The color, beauty and rhythmic movement of the Amazon.
The camaraderie I experienced in Belem was typical of my Brazilian experiences. But here I spent more time as a local than as a tourist. As such, the feeling of being “home” was extremely strong. I thoroughly enjoyed whizzing around this manageable city on a feather light 125cc Yamaha enduro visiting new restaurants, stopping by local homes, and just living in these moments.
Manoél at a local pub after walking around the old city.
Rock n’ roll at a nightclub in Belem.
School girls hanging outside the House of Eleven Windows, one of the oldest buildings in the city.
Standing next to me is Exequiel from Buenos Aires and Marden.

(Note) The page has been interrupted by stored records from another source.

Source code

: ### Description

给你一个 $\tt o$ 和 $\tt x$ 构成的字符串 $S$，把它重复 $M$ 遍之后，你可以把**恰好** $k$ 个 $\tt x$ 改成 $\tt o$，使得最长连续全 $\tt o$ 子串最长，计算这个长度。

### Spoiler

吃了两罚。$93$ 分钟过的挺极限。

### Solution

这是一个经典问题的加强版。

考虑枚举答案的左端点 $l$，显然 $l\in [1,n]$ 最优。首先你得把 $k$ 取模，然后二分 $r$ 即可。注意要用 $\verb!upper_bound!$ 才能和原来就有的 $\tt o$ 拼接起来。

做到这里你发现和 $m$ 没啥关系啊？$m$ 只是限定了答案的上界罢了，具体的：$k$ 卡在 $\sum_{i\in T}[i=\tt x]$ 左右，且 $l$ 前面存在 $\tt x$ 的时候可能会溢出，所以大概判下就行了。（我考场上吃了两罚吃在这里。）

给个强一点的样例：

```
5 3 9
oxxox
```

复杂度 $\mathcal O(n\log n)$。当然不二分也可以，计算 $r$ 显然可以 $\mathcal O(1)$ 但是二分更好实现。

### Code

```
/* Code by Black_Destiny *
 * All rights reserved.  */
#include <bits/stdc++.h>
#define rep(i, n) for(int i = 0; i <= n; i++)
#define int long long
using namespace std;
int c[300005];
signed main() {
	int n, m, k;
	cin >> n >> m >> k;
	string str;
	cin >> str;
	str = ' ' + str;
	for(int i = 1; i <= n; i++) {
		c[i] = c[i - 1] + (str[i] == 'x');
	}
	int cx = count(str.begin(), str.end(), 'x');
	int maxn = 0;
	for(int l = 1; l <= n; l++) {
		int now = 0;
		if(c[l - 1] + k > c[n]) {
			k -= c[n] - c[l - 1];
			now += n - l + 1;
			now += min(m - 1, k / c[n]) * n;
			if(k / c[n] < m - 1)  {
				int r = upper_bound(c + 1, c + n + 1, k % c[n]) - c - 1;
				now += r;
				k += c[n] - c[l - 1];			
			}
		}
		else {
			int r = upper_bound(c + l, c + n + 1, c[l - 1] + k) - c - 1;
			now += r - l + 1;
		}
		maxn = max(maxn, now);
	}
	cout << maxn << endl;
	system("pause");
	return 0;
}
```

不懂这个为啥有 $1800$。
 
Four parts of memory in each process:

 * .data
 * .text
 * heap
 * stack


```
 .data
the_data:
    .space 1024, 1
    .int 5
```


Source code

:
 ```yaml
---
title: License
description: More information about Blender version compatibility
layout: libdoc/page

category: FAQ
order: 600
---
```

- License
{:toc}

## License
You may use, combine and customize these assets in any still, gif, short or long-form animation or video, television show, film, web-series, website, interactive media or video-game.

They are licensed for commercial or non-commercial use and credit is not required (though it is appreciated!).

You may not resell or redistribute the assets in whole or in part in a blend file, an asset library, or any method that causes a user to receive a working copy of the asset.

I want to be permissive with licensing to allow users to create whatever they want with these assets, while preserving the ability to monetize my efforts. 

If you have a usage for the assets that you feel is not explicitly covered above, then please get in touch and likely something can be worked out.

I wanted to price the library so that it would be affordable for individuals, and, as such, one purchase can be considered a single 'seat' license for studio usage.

One afternoon after walking and riding around the city with Marden, I learned that Exequiel, the Argentinean motorcyclists I had run into two weeks before outside Forteleza had arrived in Belem. It was a veritable adventure motorcyclist reunion as we chowed on seafood from the Amazon and swapped stories of our adventures.
One morning after a shave and haircut from a local barber, Alex connected me with Manoél, a friend and compadre from outside the city limits who wandered the old city with me as I focused the lens of my camera on the people, architecture and colors of Belem. I had my share of errands and tasks to complete too. I needed to secure airline tickets to Buenos Aires. Coincidentally, Alex planned to take a trip to visit a girl in Rio de Janeiro, so we called my friend Escorse in Rio and made a connection between new friends.
Let’s Have A Beer Among Friends.
Each evening in Belem brought new and exciting activities. From dining at a fine restaurant, to visiting clubs along the river and cruising to visit friends, perhaps the most interesting to me was a visit to a local Posto one evening I had a hand at word play with my Brazilian friends using my innocent yet somewhat sardonic humor the best I could in Portuguese.
“Where we going?” I asked innocently and inquisitively.
“We’re going to grab a cold beer and see some friends,” Andre replied while turning up the Roger Waters disk in his car.
“Where?” I begged for more information. Sucking on a cigarette that hung loosely from his mouth, Andre was proud of his car and it is a luxury for Brazilians privileged enough to own one. Not only are the costs of buying a car four or five-fold for a similar vehicle in the United States, registration and insurance costs after a couple years will exceed the purchase price of the vehicle. Currently happily unemployed the 30-something Andre would cart me around during the day so I could complete my errands, for which I happily filled his tank with gas. Not used to riding in a car and perhaps accustomed to larger vehicles with heavier doors, when closing the door of André’s Fiat I gave it a swift slam. After about the fifth time Andre lay into me and politely showed me how to delicately close the door.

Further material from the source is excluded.